Given entries:
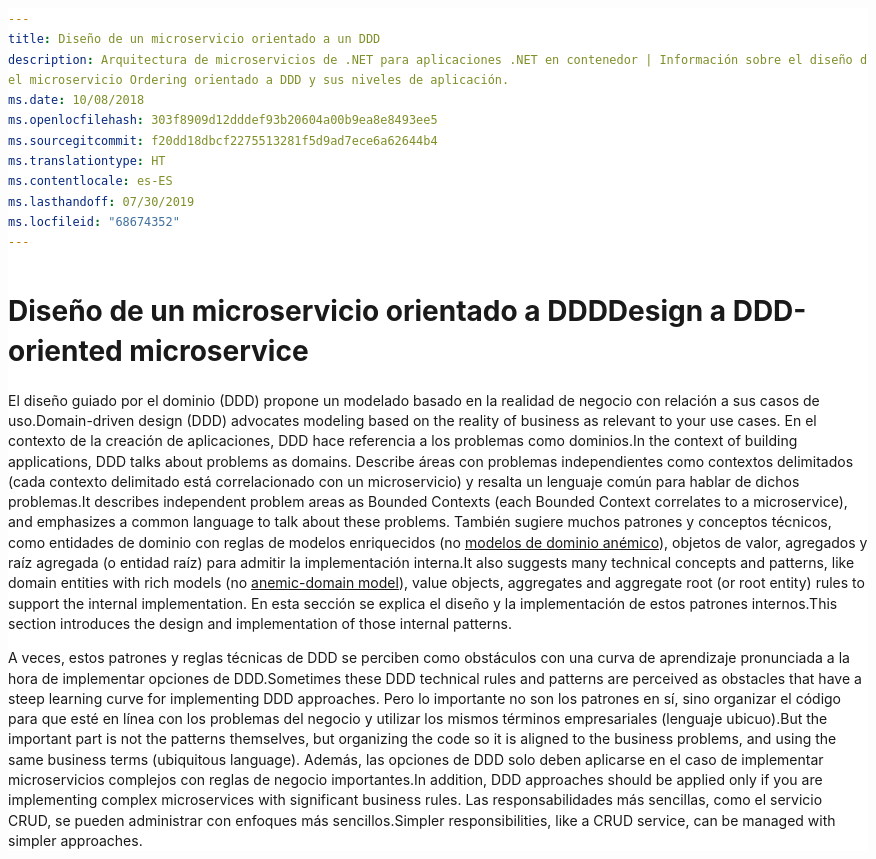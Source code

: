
 ```yaml
---
title: Diseño de un microservicio orientado a un DDD
description: Arquitectura de microservicios de .NET para aplicaciones .NET en contenedor | Información sobre el diseño del microservicio Ordering orientado a DDD y sus niveles de aplicación.
ms.date: 10/08/2018
ms.openlocfilehash: 303f8909d12dddef93b20604a00b9ea8e8493ee5
ms.sourcegitcommit: f20dd18dbcf2275513281f5d9ad7ece6a62644b4
ms.translationtype: HT
ms.contentlocale: es-ES
ms.lasthandoff: 07/30/2019
ms.locfileid: "68674352"
---
```

# <a name="design-a-ddd-oriented-microservice"></a><span data-ttu-id="d16bd-103">Diseño de un microservicio orientado a DDD</span><span class="sxs-lookup"><span data-stu-id="d16bd-103">Design a DDD-oriented microservice</span></span>

<span data-ttu-id="d16bd-104">El diseño guiado por el dominio (DDD) propone un modelado basado en la realidad de negocio con relación a sus casos de uso.</span><span class="sxs-lookup"><span data-stu-id="d16bd-104">Domain-driven design (DDD) advocates modeling based on the reality of business as relevant to your use cases.</span></span> <span data-ttu-id="d16bd-105">En el contexto de la creación de aplicaciones, DDD hace referencia a los problemas como dominios.</span><span class="sxs-lookup"><span data-stu-id="d16bd-105">In the context of building applications, DDD talks about problems as domains.</span></span> <span data-ttu-id="d16bd-106">Describe áreas con problemas independientes como contextos delimitados (cada contexto delimitado está correlacionado con un microservicio) y resalta un lenguaje común para hablar de dichos problemas.</span><span class="sxs-lookup"><span data-stu-id="d16bd-106">It describes independent problem areas as Bounded Contexts (each Bounded Context correlates to a microservice), and emphasizes a common language to talk about these problems.</span></span> <span data-ttu-id="d16bd-107">También sugiere muchos patrones y conceptos técnicos, como entidades de dominio con reglas de modelos enriquecidos (no [modelos de dominio anémico](https://martinfowler.com/bliki/AnemicDomainModel.html)), objetos de valor, agregados y raíz agregada (o entidad raíz) para admitir la implementación interna.</span><span class="sxs-lookup"><span data-stu-id="d16bd-107">It also suggests many technical concepts and patterns, like domain entities with rich models (no [anemic-domain model](https://martinfowler.com/bliki/AnemicDomainModel.html)), value objects, aggregates and aggregate root (or root entity) rules to support the internal implementation.</span></span> <span data-ttu-id="d16bd-108">En esta sección se explica el diseño y la implementación de estos patrones internos.</span><span class="sxs-lookup"><span data-stu-id="d16bd-108">This section introduces the design and implementation of those internal patterns.</span></span>

<span data-ttu-id="d16bd-109">A veces, estos patrones y reglas técnicas de DDD se perciben como obstáculos con una curva de aprendizaje pronunciada a la hora de implementar opciones de DDD.</span><span class="sxs-lookup"><span data-stu-id="d16bd-109">Sometimes these DDD technical rules and patterns are perceived as obstacles that have a steep learning curve for implementing DDD approaches.</span></span> <span data-ttu-id="d16bd-110">Pero lo importante no son los patrones en sí, sino organizar el código para que esté en línea con los problemas del negocio y utilizar los mismos términos empresariales (lenguaje ubicuo).</span><span class="sxs-lookup"><span data-stu-id="d16bd-110">But the important part is not the patterns themselves, but organizing the code so it is aligned to the business problems, and using the same business terms (ubiquitous language).</span></span> <span data-ttu-id="d16bd-111">Además, las opciones de DDD solo deben aplicarse en el caso de implementar microservicios complejos con reglas de negocio importantes.</span><span class="sxs-lookup"><span data-stu-id="d16bd-111">In addition, DDD approaches should be applied only if you are implementing complex microservices with significant business rules.</span></span> <span data-ttu-id="d16bd-112">Las responsabilidades más sencillas, como el servicio CRUD, se pueden administrar con enfoques más sencillos.</span><span class="sxs-lookup"><span data-stu-id="d16bd-112">Simpler responsibilities, like a CRUD service, can be managed with simpler approaches.</span></span>
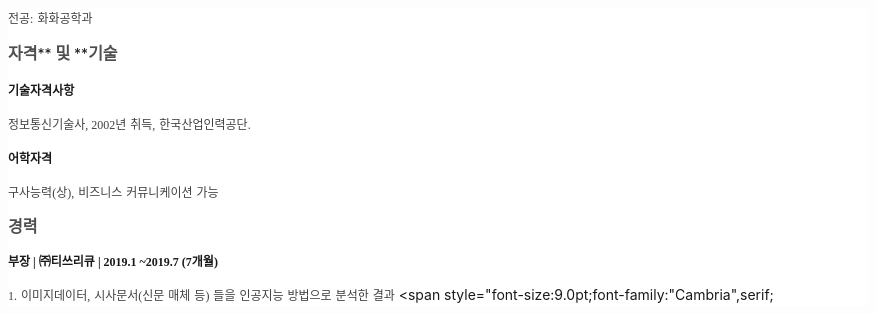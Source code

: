 <span style="font-size:9.0pt;color:#404040">전공</span><span style="font-size:9.0pt;font-family:&quot;Cambria&quot;,serif;color:#404040">:</span> <span style="font-size:9.0pt;color:#404040">화화공학과</span>

**<span style="font-size:12.0pt;color:#4E4E4E">자격</span>**** <span style="font-size:12.0pt;font-family:&quot;Cambria&quot;,serif;color:#4E4E4E"></span> ****<span style="font-size:12.0pt;color:#4E4E4E">및</span>**** <span style="font-size:
12.0pt;font-family:&quot;Cambria&quot;,serif;color:#4E4E4E"></span> ****<span style="font-size:12.0pt;color:#4E4E4E">기술</span>**

**<span style="font-size:9.0pt;color:#191919;text-transform:uppercase">기술자격사항</span>**

<span style="font-size:9.0pt;line-height:75%;color:#404040">정보통신기술사</span><span lang="EN-US" style="font-size:9.0pt;line-height:75%;font-family:&quot;Cambria&quot;,serif;
color:#404040">, 2002</span><span style="font-size:9.0pt;line-height:75%;
color:#404040">년</span> <span style="font-size:9.0pt;line-height:75%;font-family:
&quot;Cambria&quot;,serif;color:#404040"></span> <span style="font-size:9.0pt;line-height:
75%;color:#404040">취득</span><span lang="EN-US" style="font-size:9.0pt;line-height:
75%;font-family:&quot;Cambria&quot;,serif;color:#404040">,</span> <span style="font-size:
9.0pt;line-height:75%;color:#404040">한국산업인력공단</span><span lang="EN-US" style="font-size:9.0pt;line-height:75%;font-family:&quot;Cambria&quot;,serif;color:#404040">.</span>

**<span style="font-size:9.0pt;color:#191919;text-transform:uppercase">어학자격</span>**

<span style="font-size:9.0pt;line-height:75%;color:#404040">구사능력</span><span lang="EN-US" style="font-size:9.0pt;line-height:75%;font-family:&quot;Cambria&quot;,serif;
color:#404040">(</span><span style="font-size:9.0pt;line-height:75%;color:#404040">상</span><span lang="EN-US" style="font-size:9.0pt;line-height:75%;font-family:&quot;Cambria&quot;,serif;
color:#404040">),</span> <span style="font-size:9.0pt;line-height:75%;
color:#404040">비즈니스</span> <span style="font-size:9.0pt;line-height:75%;
font-family:&quot;Cambria&quot;,serif;color:#404040"></span> <span style="font-size:9.0pt;
line-height:75%;color:#404040">커뮤니케이션</span> <span style="font-size:9.0pt;
line-height:75%;font-family:&quot;Cambria&quot;,serif;color:#404040"></span> <span style="font-size:9.0pt;line-height:75%;color:#404040">가능</span>

**<span style="font-size:12.0pt;line-height:75%;color:#4E4E4E">경력</span>**

**<span style="font-size:9.0pt;color:#191919;text-transform:uppercase">부장</span>****<span style="font-size:9.0pt;font-family:&quot;Cambria&quot;,serif;color:#191919;text-transform:
uppercase"> | </span>****<span style="font-size:9.0pt;color:#191919;
text-transform:uppercase">㈜티쓰리큐</span>****<span style="font-size:9.0pt;
font-family:&quot;Cambria&quot;,serif;color:#191919;text-transform:uppercase"> | 2019</span>****<span lang="EN-US" style="font-size:9.0pt;font-family:&quot;Cambria&quot;,serif;color:#191919;
text-transform:uppercase">.1 ~2019.7 (7</span>****<span style="font-size:
9.0pt;color:#191919;text-transform:uppercase">개월</span>****<span lang="EN-US" style="font-size:9.0pt;font-family:&quot;Cambria&quot;,serif;color:#191919;text-transform:
uppercase">)</span>**

<span lang="EN-US" style="font-size:9.0pt;font-family:&quot;Cambria&quot;,serif;
color:#404040">1\.</span> <span style="font-size:9.0pt;color:#404040">이미지데이터</span><span lang="EN-US" style="font-size:9.0pt;font-family:&quot;Cambria&quot;,serif;color:#404040">,</span> <span style="font-size:9.0pt;color:#404040">시사문서</span><span lang="EN-US" style="font-size:9.0pt;font-family:&quot;Cambria&quot;,serif;color:#404040">(</span><span style="font-size:9.0pt;color:#404040">신문</span> <span style="font-size:9.0pt;
font-family:&quot;Cambria&quot;,serif;color:#404040"></span> <span style="font-size:9.0pt;
color:#404040">매체</span> <span style="font-size:9.0pt;font-family:&quot;Cambria&quot;,serif;
color:#404040"></span> <span style="font-size:9.0pt;color:#404040">등</span><span lang="EN-US" style="font-size:9.0pt;font-family:&quot;Cambria&quot;,serif;color:#404040">)</span> <span style="font-size:9.0pt;color:#404040">들을</span> <span style="font-size:9.0pt;
font-family:&quot;Cambria&quot;,serif;color:#404040"></span> <span style="font-size:9.0pt;
color:#404040">인공지능</span> <span style="font-size:9.0pt;font-family:&quot;Cambria&quot;,serif;
color:#404040"></span> <span style="font-size:9.0pt;color:#404040">방법으로</span> <span style="font-size:9.0pt;font-family:&quot;Cambria&quot;,serif;color:#404040"></span> <span style="font-size:9.0pt;color:#404040">분석한</span> <span style="font-size:9.0pt;
font-family:&quot;Cambria&quot;,serif;color:#404040"></span> <span style="font-size:9.0pt;
color:#404040">결과</span> <span style="font-size:9.0pt;font-family:&quot;Cambria&quot;,serif;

Task description: Lines containing "microservicios": tally them across the records above and give the total alone.

Result below: 2